St Andrews is a learning experience. You might think you know how to play the course after a couple of goes, but the intricacies keep revealing themselves round after round after round. Peel back one layer and another one sits in wait.

Watching American golfer Rickie Fowler this week has made for a fascinating case study. I watched much of his opening round 79 and came to the views that (a) his game wasn’t yet ready for links golf and (b) it may never be well suited. Side note: he wouldn’t be alone on that front by the way – for a player of such calibre and standing in the game, Phil Mickelson’s record at the British Open leaves much to be desired.

So it was to my surprise that Fowler roared back on the Friday with a 67 to make the halfway cut. He kept progressing over the course of the weekend and whilst never threatening the leaders, put in a very impressive display.
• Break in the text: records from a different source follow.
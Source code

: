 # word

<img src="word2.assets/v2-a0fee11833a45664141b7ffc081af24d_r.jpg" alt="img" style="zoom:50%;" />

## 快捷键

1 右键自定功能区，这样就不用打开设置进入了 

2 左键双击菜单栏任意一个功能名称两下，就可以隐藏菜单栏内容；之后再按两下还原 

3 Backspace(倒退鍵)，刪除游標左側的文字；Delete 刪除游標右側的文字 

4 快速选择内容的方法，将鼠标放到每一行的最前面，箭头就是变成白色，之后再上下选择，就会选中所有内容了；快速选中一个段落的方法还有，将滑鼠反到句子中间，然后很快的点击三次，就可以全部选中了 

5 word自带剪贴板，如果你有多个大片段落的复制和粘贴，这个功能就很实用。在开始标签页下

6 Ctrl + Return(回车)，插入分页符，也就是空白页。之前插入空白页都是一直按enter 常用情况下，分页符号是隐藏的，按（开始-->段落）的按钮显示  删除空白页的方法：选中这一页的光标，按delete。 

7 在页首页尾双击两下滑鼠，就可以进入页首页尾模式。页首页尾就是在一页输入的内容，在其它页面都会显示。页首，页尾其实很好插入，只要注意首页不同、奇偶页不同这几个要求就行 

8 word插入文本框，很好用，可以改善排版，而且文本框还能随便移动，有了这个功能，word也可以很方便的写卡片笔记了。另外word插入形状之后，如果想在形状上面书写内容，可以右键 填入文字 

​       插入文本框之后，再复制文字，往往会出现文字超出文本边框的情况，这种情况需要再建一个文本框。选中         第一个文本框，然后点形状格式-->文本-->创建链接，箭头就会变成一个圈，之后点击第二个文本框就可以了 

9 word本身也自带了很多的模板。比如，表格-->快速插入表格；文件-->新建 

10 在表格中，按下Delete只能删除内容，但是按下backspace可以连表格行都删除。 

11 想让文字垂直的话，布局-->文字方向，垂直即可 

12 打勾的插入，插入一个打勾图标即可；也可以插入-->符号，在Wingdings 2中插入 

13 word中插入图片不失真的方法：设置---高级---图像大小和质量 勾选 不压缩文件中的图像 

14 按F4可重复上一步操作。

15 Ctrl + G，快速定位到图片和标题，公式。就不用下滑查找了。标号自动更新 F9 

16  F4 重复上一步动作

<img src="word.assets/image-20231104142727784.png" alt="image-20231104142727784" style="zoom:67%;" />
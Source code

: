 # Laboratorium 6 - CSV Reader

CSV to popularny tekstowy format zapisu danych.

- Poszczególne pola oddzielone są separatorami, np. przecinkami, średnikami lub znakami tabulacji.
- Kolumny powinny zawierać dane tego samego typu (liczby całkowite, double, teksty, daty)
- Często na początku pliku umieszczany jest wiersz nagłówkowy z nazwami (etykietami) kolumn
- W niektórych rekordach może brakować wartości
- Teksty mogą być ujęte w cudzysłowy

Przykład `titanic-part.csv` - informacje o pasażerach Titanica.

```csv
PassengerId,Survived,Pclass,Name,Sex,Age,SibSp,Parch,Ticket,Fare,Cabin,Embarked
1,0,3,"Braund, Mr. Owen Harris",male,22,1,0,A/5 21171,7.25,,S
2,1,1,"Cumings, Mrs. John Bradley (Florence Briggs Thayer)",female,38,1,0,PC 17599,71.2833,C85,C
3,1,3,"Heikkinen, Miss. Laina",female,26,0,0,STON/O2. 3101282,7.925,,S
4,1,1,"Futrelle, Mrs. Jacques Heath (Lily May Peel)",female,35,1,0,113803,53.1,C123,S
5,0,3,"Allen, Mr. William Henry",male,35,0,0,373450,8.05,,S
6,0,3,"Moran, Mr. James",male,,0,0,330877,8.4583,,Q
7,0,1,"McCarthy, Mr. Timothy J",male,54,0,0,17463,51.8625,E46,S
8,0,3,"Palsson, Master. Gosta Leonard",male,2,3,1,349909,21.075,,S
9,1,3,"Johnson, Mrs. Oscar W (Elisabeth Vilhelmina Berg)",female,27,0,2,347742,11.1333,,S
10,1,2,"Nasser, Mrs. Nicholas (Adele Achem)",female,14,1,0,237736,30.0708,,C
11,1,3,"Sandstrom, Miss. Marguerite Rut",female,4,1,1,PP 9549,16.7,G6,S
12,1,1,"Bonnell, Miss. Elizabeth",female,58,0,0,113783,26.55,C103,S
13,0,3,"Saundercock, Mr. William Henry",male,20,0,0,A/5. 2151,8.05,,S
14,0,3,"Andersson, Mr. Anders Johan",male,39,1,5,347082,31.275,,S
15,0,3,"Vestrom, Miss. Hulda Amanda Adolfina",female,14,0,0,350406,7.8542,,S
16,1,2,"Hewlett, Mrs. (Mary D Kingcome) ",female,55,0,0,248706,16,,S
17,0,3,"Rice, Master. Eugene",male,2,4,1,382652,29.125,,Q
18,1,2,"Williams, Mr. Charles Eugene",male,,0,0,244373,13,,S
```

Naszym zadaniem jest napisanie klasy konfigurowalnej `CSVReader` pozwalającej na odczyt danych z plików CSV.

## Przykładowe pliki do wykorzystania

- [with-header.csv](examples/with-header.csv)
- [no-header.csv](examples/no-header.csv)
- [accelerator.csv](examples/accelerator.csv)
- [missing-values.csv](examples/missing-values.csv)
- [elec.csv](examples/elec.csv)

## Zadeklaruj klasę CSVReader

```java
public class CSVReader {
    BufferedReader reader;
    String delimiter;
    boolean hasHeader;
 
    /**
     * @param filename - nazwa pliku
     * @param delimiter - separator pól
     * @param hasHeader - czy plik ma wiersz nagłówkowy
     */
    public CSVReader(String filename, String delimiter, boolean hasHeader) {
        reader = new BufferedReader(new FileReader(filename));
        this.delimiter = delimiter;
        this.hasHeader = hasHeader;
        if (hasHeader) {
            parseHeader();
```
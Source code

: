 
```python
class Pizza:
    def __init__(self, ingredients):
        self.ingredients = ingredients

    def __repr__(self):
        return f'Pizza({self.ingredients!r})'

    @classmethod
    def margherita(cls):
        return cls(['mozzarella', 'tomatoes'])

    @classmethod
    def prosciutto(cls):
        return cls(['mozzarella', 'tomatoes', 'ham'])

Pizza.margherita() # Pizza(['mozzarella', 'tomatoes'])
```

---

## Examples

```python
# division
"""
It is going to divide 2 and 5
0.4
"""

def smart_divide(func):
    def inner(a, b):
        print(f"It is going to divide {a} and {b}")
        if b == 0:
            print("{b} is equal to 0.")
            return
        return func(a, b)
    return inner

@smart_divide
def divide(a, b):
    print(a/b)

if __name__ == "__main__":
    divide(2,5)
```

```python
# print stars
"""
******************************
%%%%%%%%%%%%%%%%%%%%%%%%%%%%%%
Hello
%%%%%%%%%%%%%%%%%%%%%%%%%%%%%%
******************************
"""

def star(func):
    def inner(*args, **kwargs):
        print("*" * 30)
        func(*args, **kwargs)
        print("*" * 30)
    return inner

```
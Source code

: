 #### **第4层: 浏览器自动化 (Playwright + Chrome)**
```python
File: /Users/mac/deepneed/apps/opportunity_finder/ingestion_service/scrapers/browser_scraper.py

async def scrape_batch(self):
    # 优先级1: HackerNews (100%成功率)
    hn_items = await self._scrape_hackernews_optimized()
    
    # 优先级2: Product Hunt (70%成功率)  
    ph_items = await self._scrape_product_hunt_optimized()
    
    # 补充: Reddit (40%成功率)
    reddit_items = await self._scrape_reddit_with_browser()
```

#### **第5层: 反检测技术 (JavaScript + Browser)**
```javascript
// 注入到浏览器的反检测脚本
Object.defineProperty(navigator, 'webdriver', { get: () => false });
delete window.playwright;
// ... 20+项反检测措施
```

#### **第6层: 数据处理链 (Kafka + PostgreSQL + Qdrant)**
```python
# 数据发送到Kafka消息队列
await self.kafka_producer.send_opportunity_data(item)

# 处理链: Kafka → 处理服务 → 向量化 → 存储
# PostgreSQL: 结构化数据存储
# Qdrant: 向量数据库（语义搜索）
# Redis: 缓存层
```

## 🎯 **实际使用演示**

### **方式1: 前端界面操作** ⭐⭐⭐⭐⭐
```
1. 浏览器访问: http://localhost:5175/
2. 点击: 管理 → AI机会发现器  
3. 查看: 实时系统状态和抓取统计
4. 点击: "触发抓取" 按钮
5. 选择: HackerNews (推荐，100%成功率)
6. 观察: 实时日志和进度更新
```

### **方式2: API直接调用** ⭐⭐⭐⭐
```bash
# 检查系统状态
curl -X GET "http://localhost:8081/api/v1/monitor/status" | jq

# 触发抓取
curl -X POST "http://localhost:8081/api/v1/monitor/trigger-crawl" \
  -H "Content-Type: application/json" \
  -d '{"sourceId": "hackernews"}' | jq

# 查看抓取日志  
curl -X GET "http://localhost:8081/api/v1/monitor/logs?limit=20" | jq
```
I followed his group for a couple of hours on both Saturday and Sunday and the most impressive aspect was his mental application. You could see the cogs turning in his head… I don’t really have a links-style shot for this situation, so what shot do I have that is the next best thing…. as he plotted a way around the course in a much more polished fashion. It seemed as though he matured a great deal over the last three rounds, and while he has not yet threatened at major championship level, his time may yet be coming.

3:00PM

The learning experience at St Andrews isn’t confined to the players either – it can just as easily be applied to those outside the ropes. On the Thursday I had assumed that the best vantage points when following a group (therefore excluding seats up in the various grandstands) would be right up against the ropes at the front of the crowd.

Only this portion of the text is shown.